Celeriac

Celery RootWe put celeriac into the root crop section of our rotation. It is a very long season crop, but not hard to grow, and welcome to have in the garden, come fall and winter.

Start in flats eight to ten weeks before the frost-free date. The seed is very small, so it should just be pressed into the surface of the potting soil, watered, and the flat covered to preserve moisture until the seed sprouts, which is likely to take a week or two. If you don’t need a full flat, put your parsley and other slow-growing herbs in the same tray.

To sow thinly enough, you can use a pen or pencil to pick up the seed: just touch the tip of the pencil to your tongue, then to the seed; the moisture will cause a few seeds to stick to the tip; then you can push them off into the waiting flat with your finger.

During their time in the tray, keep the plants above 50F/10C to avoid triggering their biennial bolting reflex. As soon as the plants have their first true leaves thin to the strongest plant per cell of the tray, or to an inch apart if you are using an open tray.

Set the plants out twelve inches apart once the weather has become reliably mild. An occasional light frost won’t hurt them, but persistent daytime temperatures below 50F/10C will cause them to bolt, or at the minimum, slow down their growth enough to hurt the quality of the final harvest. If planting in rows, allow two feet for a path. We give celeriac seedlings a shot of fish fertilizer at transplant time to get them off to a good start.
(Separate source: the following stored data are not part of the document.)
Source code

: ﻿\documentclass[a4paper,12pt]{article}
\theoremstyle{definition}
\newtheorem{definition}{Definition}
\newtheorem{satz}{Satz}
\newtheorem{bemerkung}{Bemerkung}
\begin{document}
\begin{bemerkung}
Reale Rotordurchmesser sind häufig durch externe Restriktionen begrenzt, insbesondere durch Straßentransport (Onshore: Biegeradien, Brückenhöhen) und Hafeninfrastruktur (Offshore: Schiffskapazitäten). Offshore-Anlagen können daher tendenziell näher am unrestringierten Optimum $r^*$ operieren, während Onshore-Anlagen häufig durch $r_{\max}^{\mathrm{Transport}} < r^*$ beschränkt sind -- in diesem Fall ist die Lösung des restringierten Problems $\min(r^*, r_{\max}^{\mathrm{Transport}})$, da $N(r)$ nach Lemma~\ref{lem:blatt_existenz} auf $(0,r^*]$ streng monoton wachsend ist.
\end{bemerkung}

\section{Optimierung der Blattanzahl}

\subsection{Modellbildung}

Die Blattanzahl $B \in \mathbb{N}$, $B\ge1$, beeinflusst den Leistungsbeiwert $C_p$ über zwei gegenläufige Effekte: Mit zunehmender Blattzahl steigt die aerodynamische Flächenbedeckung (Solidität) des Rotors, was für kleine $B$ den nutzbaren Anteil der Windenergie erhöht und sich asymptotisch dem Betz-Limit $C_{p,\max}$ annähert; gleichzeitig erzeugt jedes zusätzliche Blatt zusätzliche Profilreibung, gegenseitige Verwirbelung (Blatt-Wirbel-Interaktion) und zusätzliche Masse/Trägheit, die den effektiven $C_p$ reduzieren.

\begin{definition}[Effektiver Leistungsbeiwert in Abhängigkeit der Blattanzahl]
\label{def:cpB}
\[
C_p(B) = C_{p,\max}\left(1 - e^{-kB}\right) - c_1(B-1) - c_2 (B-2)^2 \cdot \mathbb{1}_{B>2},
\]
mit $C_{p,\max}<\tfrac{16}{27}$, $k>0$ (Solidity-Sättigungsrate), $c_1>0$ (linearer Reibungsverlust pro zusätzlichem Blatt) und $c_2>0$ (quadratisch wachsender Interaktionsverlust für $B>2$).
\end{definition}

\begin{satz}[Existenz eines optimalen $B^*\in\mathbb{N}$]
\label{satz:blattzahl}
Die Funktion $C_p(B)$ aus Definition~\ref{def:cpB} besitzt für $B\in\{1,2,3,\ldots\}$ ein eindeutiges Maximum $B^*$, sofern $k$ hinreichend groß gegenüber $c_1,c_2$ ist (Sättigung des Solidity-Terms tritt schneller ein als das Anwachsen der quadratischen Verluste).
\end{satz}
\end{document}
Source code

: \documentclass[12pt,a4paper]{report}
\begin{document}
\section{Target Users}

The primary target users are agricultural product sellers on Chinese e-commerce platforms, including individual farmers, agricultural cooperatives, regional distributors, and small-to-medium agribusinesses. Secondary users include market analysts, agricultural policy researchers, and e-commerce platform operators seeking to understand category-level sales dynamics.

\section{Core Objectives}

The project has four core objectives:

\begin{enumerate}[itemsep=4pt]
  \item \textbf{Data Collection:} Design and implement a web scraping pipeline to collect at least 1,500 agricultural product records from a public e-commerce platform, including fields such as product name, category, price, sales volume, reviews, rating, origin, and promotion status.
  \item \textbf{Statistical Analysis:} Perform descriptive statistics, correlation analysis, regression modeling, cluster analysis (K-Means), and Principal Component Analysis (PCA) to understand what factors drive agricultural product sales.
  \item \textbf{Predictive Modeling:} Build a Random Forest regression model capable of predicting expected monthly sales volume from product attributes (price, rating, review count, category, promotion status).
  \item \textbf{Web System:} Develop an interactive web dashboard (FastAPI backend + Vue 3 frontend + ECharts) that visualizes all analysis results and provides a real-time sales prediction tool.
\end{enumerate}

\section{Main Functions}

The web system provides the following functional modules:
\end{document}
We mulch the beds to help keep down weeds and to help regulate moisture. To get the smoothest celery roots, pull away the mulch and soil once the knobs have reached an inch or so in diameter, rub off the small feeder roots above ground level with your finger, and then hill them to blanch that part of the root. Celeriac roots are suitable for harvest from the first fall frosts until temperatures get below 20F, and will keep up to a couple of months in a root cellar, or under moist refrigeration.